Thursday, July 23, 2009

The solution seems...well...Republican

All of which demonstrates what can happen when the political class has its credit-card pulled by the electorate. It’s a shame it takes a fiscal crisis for this kind of discipline to be imposed, and the victories here are a long way from permanent. But if Mr. Schwarzenegger can drive more tax and spending reform in his last year in office, he can vindicate the fiscal promises he made when he first ran for Governor.

3 comments:

Jim G. said...

Score one for California voters. In May they rejected a bipartisan budget deal that raised taxes and debt, and the political class screamed “disaster.” This week Governor Arnold Schwarzenegger and Democrats in Sacramento agreed to spending cuts that Assembly Speaker Karen Bass admitted were once “unthinkable.”

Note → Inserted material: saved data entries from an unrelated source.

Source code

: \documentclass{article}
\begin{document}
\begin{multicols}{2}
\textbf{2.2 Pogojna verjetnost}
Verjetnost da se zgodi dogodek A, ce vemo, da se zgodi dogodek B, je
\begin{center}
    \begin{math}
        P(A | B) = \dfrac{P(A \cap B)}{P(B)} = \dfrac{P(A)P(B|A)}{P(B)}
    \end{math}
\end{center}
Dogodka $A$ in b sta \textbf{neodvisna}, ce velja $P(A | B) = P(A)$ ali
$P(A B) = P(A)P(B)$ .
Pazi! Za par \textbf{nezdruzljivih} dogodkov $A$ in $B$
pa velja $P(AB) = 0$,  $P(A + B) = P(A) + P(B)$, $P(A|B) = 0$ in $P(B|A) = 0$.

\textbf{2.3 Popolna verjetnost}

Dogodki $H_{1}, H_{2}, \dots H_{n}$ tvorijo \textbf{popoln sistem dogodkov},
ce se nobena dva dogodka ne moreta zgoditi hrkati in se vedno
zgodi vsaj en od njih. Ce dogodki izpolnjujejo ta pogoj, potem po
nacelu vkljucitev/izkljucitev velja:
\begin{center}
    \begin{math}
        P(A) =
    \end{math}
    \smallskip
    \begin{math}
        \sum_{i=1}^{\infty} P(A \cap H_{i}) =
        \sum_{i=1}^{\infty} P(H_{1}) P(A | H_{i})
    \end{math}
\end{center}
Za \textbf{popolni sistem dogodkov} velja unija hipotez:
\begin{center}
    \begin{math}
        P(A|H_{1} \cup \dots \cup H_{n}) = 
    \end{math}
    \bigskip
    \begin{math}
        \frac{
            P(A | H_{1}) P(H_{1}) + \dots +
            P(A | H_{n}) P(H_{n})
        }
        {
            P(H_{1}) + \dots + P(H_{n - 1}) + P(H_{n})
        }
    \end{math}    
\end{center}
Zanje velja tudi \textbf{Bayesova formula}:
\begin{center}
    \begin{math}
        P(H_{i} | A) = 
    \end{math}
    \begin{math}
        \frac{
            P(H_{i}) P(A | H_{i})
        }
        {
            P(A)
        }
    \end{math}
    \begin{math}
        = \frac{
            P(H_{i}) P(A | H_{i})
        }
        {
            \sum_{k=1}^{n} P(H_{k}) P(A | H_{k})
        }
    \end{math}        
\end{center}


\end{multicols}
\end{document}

To close a $26 billion budget gap, the deal reduces spending by $15 billion, including in previously untouchable though bloated education and health-care programs. Democrats were even forced to implement welfare reforms that most of the rest of America put in place 15 years ago: a work requirement and a four-year limit. The agreement eliminates about $2 billion a year in automatic benefit increases and saves another $1 billion by auditing in-home health-care payments that are notorious for fraud. “Only in California,” says Mr. Schwarzenegger, “is welfare still a way of life.”

The budget is also a triumph for what it doesn’t do: raise taxes. Earlier this year, when the deficit hit $40 billion, the governor and legislature raised sales and income tax rates, making the Golden State the single costliest place in America to operate a business. Right on time, sales and income tax receipts are down $10.47 billion so far this year even with the higher rates. Instead, the new budget deal sensibly allows more oil drilling off the shores of Santa Barbara, albeit only on “existing platforms.” This will bring in $100 million more a year and could be the first step in shaking the state from its antidrilling phobia despite huge offshore energy reserves.

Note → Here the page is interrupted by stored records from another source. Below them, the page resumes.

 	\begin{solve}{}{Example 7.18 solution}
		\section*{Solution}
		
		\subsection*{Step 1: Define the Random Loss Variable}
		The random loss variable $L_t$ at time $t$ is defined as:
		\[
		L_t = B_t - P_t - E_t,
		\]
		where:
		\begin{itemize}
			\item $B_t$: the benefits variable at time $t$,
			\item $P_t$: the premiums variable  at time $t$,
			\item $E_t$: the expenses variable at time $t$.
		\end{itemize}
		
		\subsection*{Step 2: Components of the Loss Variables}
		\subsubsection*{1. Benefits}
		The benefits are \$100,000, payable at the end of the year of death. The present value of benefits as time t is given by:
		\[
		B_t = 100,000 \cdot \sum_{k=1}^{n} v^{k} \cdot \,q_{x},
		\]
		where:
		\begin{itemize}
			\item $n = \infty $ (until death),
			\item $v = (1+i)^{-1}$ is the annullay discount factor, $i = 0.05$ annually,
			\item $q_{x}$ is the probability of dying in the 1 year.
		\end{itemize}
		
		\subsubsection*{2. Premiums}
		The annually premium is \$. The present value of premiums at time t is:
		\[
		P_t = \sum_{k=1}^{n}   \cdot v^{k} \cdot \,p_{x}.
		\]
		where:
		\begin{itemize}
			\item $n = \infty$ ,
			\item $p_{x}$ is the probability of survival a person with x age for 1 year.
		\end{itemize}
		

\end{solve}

California is still a long way from a sustainable balanced budget. About $10 billion of the savings are one-year shots, or gimmicks, so next year could mean confronting another $20 billion to $30 billion deficit. Mr. Schwarzenegger says the “missing piece to the puzzle is tax reform,” and he’s right. His tax reform commission is considering a flatter tax that would help to stabilize state finances.

California will only generate more tax revenues through new businesses and jobs, and that will require a tax rate much lower than its top marginal rate of 10.55%. With 50% of Golden State income tax revenues coming from the richest 1% of residents, the state needs lower rates to avoid revenue boom and bust. The liberal obsession with income redistribution has destroyed California’s tax base. (Memo to President Obama, if he’s paying attention.)

All of which demonstrates what can happen when the political class has its credit-card pulled by the electorate. It’s a shame it takes a fiscal crisis for this kind of discipline to be imposed, and the victories here are a long way from permanent. But if Mr. Schwarzenegger can drive more tax and spending reform in his last year in office, he can vindicate the fiscal promises he made when he first ran for Governor.

terry said...

A simple 1% property tax, ZERO corporate tax, 7% sales tax, and personal income tax of 20% of federal. ALL other taxes would be cut, working people and business owners would have far lower taxes....AND business would want to stay in California or relocate there. There famous prop laws have ruined their economy.

Baxter said...

Terry:

Has your plan been scored? It sounds very sensible. I know that total California taxes are actually middle of the pack nationally. Because the base has been reduced - through the props - the top marginal tax is simply too high.

Anecdotally - they spend too much. I don't know if this is true, but a Republican friend told me they have the highest proportionate workers comp and disability for state workers in the country. The number of state workers off active duty at any given time exceeds 20%!? If true, the complaints about AFSCME, et al, are justified.

That is the kind of thing that needs to be benchmarked and states can be the 50 laboratories that Buckley used to write about. Workers Comp/Disability claims need to run the same as the private sector. To the extent they exceed that standard, union contracts need a formula to see that wages are adjusted accordingly.